### Assignment
Please copy each line below that contains the string "UsersController".

### Source records
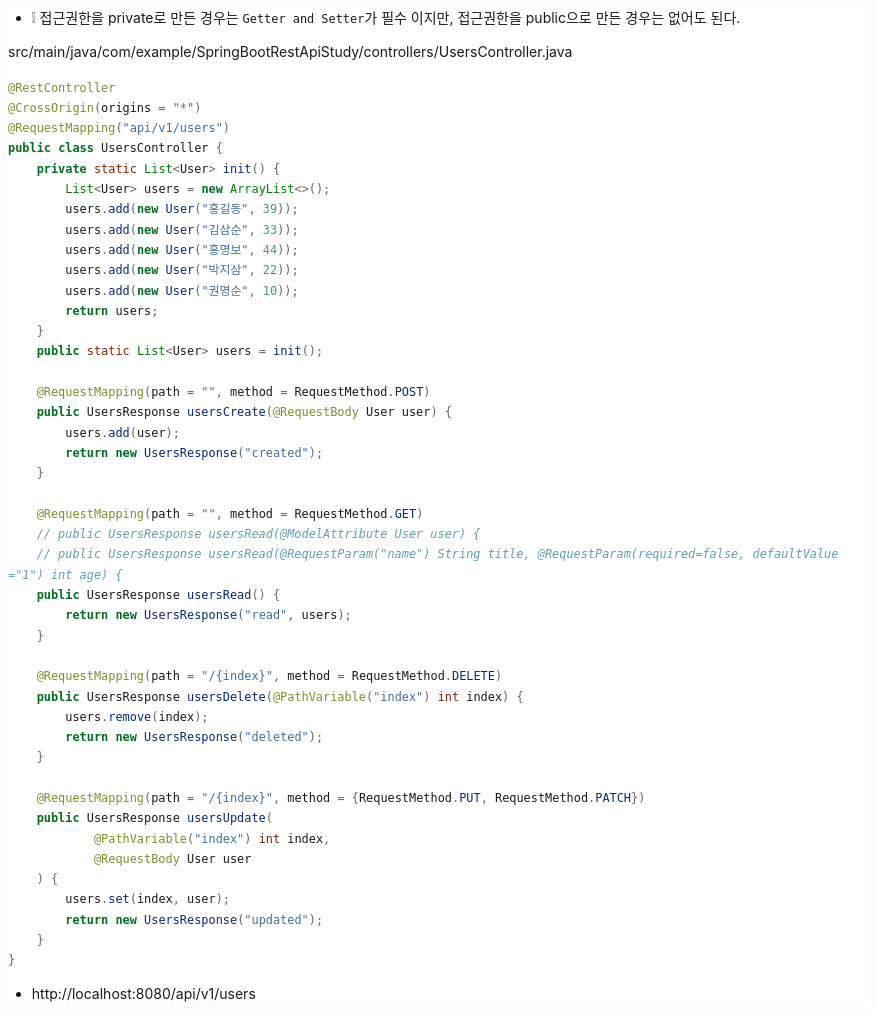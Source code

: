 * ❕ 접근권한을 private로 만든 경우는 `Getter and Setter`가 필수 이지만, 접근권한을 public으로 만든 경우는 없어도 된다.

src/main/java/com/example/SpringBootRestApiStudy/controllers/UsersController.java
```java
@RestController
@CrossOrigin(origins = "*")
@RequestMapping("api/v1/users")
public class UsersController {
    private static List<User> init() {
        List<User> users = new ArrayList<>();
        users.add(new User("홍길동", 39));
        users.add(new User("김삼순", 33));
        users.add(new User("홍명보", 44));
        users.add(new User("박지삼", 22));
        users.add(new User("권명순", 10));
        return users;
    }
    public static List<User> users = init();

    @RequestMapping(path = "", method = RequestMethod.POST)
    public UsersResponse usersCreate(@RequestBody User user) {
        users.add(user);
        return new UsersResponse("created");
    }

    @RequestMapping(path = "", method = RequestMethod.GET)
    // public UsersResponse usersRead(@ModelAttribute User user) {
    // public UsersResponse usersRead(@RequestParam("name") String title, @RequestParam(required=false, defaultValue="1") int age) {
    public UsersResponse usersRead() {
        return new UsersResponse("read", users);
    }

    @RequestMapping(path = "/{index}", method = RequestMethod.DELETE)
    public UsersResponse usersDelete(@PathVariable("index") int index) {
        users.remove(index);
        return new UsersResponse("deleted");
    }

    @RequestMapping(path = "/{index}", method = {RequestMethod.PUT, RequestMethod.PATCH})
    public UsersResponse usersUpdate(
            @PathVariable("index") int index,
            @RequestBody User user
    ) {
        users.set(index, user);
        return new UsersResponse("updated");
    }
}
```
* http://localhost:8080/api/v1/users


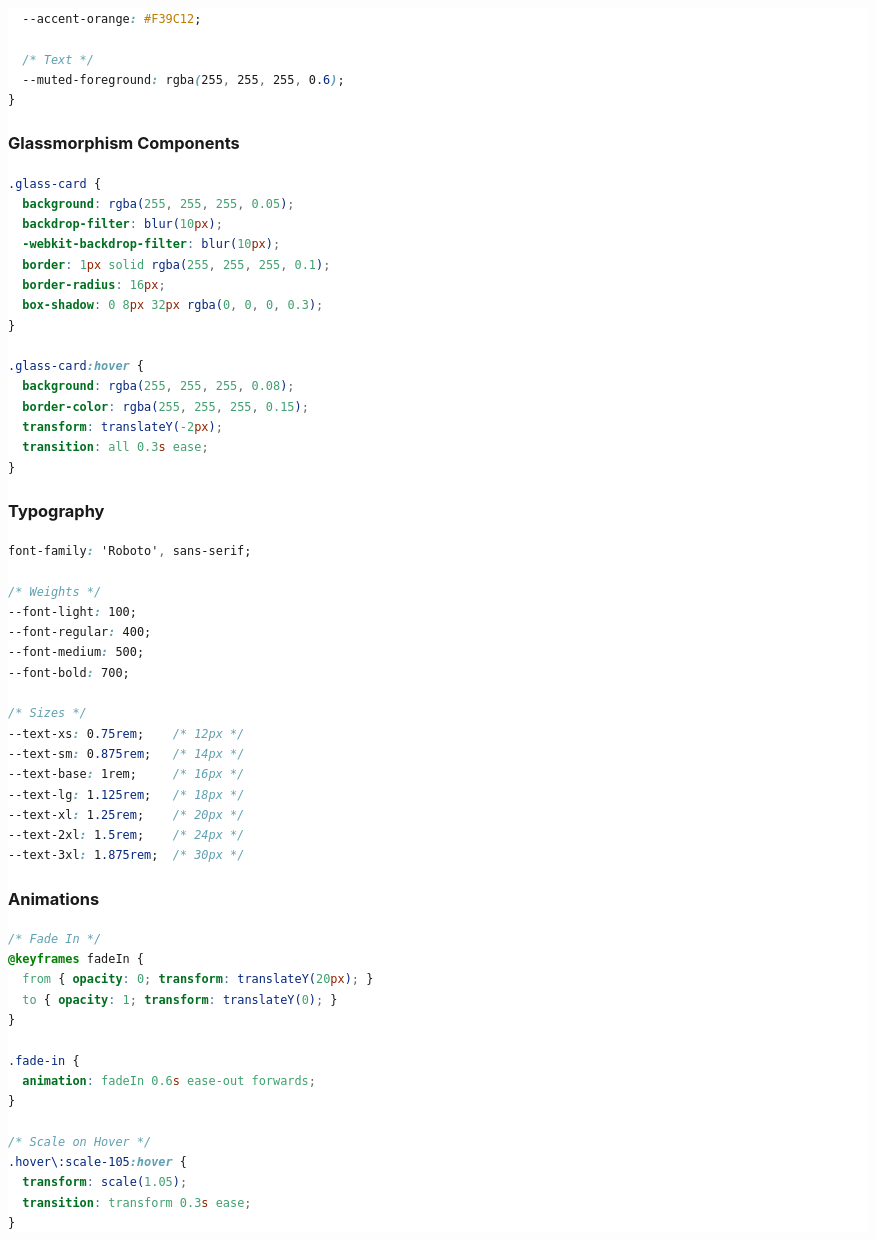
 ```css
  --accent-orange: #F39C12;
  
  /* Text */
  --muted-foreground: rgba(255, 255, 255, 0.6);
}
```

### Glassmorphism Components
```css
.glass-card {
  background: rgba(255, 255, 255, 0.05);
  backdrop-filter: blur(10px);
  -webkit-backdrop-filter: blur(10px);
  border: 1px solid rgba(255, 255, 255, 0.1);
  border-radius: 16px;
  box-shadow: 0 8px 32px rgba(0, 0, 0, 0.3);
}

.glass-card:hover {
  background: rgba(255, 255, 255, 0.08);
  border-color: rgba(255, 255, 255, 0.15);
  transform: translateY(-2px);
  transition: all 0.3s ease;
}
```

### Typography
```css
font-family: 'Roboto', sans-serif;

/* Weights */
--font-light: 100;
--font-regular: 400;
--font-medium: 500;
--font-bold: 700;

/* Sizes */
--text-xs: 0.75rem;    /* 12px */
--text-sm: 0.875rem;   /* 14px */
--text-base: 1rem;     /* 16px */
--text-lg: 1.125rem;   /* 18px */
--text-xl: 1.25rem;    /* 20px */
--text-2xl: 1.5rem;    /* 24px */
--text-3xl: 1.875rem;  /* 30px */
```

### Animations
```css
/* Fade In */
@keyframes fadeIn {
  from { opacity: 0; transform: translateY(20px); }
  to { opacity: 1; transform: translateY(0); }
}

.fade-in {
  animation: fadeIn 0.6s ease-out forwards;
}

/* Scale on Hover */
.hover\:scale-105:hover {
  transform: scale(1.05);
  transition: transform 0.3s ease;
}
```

### Reply
src/main/java/com/example/SpringBootRestApiStudy/controllers/UsersController.java
public class UsersController {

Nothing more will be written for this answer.